Starting at the first line of the entries below, please return exactly each line up to and including the one with "## 🚧 **Development Workflow**"; pictures stay out.

=-=-=-=-=

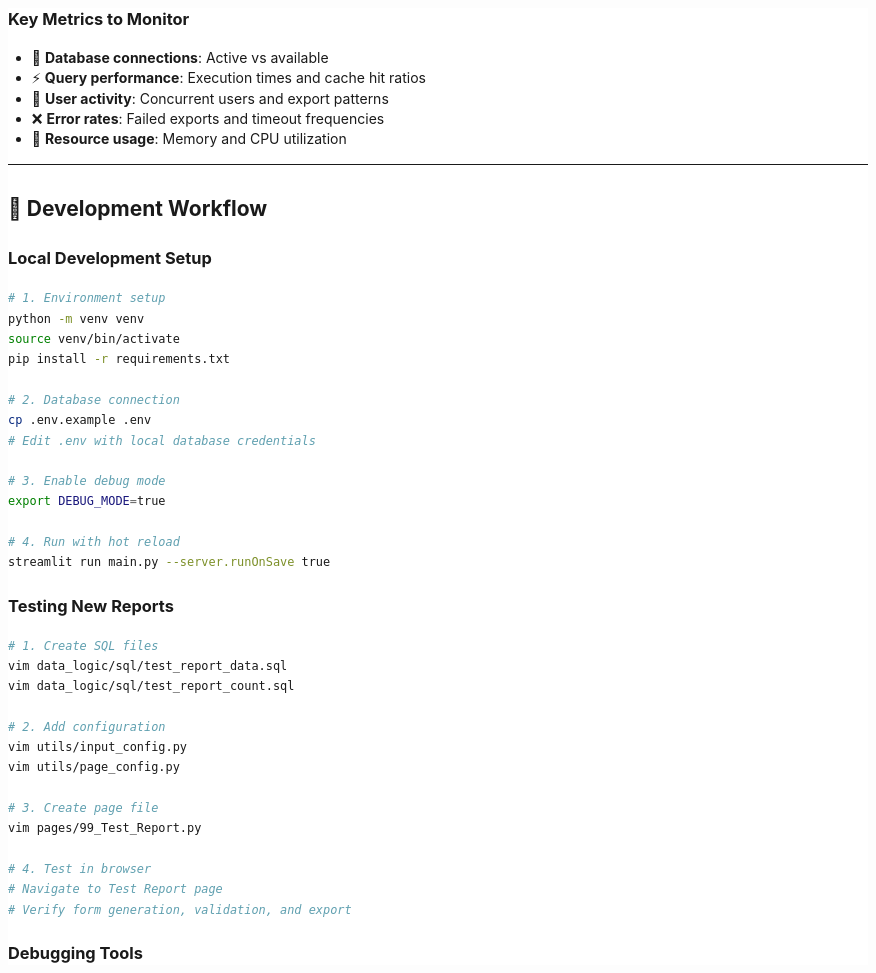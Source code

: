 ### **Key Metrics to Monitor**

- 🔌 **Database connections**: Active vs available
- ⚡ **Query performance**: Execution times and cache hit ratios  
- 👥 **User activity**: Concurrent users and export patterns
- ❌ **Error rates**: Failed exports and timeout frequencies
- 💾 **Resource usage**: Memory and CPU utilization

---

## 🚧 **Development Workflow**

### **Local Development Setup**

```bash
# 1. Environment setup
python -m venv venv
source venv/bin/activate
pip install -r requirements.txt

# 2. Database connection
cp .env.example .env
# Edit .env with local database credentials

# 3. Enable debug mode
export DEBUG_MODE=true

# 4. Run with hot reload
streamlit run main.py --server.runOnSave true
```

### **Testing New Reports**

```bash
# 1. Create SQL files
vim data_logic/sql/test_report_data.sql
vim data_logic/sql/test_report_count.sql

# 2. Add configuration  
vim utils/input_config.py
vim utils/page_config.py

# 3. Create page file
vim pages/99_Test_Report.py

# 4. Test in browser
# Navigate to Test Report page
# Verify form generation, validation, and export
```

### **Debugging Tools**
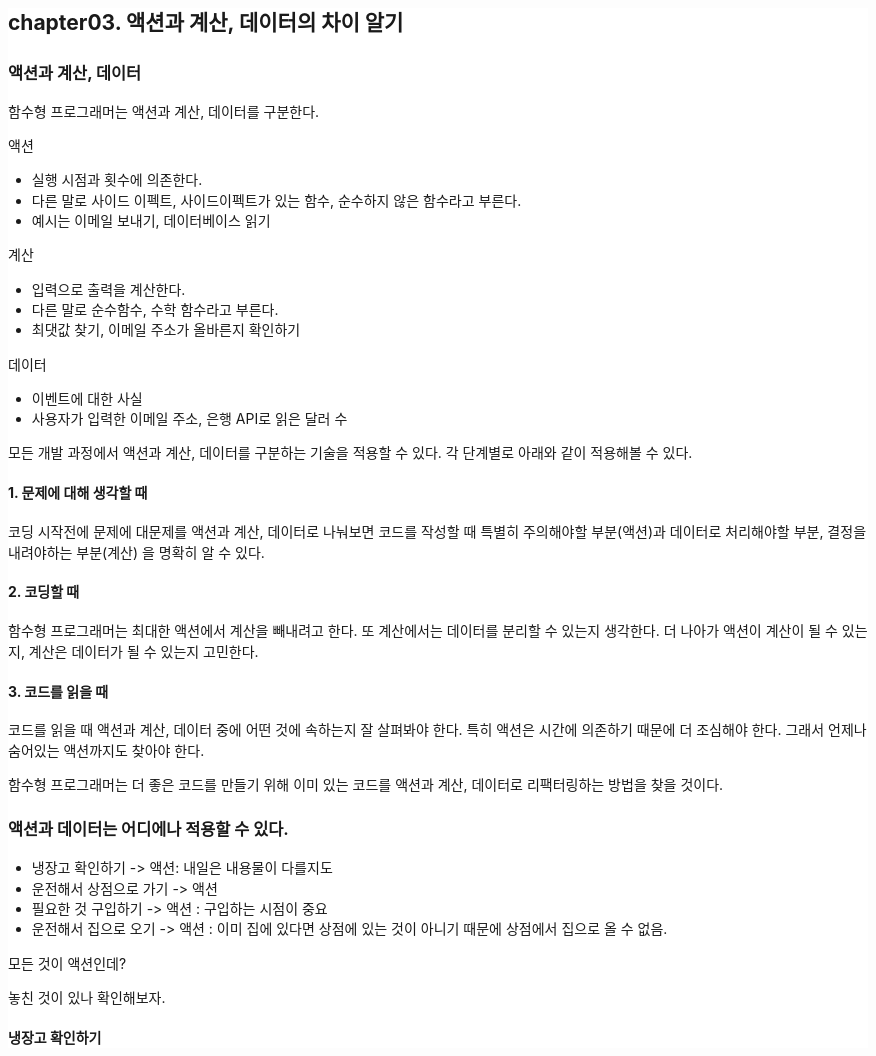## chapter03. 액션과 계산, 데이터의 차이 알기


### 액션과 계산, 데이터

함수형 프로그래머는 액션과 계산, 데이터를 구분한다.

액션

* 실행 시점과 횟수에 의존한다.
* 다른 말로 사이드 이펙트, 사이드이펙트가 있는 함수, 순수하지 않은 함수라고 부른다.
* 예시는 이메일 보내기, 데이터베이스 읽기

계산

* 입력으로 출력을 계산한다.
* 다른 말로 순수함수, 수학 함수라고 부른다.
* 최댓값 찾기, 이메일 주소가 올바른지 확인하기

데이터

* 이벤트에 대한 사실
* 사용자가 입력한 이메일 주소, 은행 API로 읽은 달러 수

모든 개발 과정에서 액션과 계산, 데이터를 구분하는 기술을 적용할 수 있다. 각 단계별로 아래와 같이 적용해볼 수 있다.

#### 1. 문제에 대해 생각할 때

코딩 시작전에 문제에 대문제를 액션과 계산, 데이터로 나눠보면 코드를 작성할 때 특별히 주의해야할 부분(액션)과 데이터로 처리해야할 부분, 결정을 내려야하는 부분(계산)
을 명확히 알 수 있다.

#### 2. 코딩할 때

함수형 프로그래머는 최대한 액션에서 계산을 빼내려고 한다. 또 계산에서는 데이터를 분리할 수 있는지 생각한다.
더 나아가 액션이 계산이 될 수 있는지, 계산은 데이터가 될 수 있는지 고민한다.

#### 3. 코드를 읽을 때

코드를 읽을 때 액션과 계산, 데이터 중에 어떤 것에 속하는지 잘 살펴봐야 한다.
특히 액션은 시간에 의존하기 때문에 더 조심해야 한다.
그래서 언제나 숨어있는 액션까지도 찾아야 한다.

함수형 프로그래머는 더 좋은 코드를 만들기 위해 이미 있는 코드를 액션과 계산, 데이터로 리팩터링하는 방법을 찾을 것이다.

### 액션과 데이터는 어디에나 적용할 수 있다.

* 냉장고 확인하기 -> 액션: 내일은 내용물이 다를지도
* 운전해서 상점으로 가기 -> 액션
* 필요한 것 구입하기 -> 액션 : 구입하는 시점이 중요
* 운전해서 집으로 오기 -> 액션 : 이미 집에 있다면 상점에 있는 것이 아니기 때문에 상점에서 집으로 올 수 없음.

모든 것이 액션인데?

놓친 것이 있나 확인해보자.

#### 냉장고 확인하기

=-=-=-=-=

# [FINISHED EXERCISE]
Source code

: ### **Key Metrics to Monitor**

- 🔌 **Database connections**: Active vs available
- ⚡ **Query performance**: Execution times and cache hit ratios  
- 👥 **User activity**: Concurrent users and export patterns
- ❌ **Error rates**: Failed exports and timeout frequencies
- 💾 **Resource usage**: Memory and CPU utilization

---

## 🚧 **Development Workflow**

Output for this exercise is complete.